Answer with one number only: the count of lines below that hold the word "evento".

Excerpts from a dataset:
# # # # # # #

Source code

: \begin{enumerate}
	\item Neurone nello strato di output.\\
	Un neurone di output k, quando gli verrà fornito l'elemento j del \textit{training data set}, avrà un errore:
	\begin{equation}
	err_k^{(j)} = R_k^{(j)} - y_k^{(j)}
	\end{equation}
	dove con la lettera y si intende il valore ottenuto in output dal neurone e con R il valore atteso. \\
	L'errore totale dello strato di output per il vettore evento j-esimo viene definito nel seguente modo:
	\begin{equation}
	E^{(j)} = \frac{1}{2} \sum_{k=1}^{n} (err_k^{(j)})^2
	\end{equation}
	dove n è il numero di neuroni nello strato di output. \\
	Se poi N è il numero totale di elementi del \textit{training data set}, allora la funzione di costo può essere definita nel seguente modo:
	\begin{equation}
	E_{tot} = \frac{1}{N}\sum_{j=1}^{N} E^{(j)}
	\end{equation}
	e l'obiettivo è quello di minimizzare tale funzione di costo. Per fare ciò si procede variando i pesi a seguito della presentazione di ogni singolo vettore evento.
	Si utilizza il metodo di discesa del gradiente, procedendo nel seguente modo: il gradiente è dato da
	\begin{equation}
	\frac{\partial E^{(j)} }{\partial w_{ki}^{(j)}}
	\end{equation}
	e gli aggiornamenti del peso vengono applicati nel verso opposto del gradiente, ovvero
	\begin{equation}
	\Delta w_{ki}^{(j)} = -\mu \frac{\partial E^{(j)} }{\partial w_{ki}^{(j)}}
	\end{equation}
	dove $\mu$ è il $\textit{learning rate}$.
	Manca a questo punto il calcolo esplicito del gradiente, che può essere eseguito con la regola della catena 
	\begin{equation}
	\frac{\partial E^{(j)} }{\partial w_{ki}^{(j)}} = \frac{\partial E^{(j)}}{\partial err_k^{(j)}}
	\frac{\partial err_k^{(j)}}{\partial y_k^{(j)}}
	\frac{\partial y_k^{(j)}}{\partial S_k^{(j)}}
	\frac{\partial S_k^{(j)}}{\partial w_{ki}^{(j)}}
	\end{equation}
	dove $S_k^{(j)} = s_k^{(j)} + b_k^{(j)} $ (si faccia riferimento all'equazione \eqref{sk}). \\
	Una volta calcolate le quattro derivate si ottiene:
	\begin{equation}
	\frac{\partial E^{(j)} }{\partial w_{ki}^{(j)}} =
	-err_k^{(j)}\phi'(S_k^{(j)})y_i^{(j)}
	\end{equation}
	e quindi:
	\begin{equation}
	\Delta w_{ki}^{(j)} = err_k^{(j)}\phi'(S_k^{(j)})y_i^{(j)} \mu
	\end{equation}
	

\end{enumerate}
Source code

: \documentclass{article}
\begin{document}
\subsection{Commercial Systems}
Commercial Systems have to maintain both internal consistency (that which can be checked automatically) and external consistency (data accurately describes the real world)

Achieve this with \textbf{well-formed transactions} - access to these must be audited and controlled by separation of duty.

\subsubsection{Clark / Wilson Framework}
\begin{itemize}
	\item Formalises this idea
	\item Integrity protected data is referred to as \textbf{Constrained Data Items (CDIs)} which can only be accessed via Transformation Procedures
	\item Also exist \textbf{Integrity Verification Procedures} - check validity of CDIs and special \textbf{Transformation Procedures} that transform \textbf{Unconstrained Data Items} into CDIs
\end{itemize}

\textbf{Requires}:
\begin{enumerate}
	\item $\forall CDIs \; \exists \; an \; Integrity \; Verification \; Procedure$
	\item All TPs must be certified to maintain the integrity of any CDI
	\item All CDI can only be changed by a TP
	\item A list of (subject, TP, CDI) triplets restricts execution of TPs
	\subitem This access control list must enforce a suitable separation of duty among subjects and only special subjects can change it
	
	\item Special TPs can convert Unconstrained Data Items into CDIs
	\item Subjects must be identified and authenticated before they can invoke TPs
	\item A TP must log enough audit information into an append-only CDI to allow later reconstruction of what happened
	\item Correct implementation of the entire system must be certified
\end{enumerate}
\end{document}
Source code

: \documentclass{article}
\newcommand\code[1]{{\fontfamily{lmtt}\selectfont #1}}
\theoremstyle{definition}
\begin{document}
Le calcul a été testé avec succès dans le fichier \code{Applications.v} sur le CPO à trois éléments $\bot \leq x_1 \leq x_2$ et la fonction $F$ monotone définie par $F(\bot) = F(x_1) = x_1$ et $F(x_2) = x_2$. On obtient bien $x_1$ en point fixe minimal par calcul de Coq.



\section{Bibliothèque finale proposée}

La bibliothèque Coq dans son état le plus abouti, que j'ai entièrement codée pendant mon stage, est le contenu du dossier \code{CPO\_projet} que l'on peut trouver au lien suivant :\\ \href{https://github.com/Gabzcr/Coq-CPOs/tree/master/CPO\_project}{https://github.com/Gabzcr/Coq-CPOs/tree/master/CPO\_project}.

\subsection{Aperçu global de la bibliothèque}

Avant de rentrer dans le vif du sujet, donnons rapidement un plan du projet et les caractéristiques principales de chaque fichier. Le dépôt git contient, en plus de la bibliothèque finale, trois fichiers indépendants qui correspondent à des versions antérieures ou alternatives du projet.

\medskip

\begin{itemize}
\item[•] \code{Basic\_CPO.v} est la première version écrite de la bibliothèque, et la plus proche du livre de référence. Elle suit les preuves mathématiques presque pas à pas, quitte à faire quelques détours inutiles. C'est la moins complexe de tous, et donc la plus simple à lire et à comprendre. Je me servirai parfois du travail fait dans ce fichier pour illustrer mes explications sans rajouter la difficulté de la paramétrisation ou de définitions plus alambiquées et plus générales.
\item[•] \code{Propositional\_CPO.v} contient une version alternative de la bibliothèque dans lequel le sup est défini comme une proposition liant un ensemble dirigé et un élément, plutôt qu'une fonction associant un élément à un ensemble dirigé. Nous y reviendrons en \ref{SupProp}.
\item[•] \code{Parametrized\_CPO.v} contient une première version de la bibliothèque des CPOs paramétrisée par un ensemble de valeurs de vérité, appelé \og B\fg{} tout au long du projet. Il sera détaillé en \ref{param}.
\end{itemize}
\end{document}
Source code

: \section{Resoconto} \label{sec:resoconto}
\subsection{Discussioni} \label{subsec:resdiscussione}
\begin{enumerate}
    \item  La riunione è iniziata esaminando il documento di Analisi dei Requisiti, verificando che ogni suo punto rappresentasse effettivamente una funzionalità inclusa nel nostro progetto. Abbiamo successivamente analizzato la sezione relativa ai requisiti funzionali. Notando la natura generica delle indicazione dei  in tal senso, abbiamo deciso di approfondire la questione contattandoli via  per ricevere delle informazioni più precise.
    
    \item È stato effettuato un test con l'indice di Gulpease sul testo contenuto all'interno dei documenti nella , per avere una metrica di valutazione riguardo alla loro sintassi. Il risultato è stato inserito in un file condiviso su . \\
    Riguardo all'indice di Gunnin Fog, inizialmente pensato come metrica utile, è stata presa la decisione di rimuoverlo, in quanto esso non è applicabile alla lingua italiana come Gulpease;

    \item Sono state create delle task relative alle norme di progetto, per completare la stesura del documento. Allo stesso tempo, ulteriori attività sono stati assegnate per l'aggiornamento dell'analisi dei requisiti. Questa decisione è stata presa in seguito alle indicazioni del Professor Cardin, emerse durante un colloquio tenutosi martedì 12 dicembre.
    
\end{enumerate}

# # # # # # #

- SOLUTION TO THE EXERCISE -
2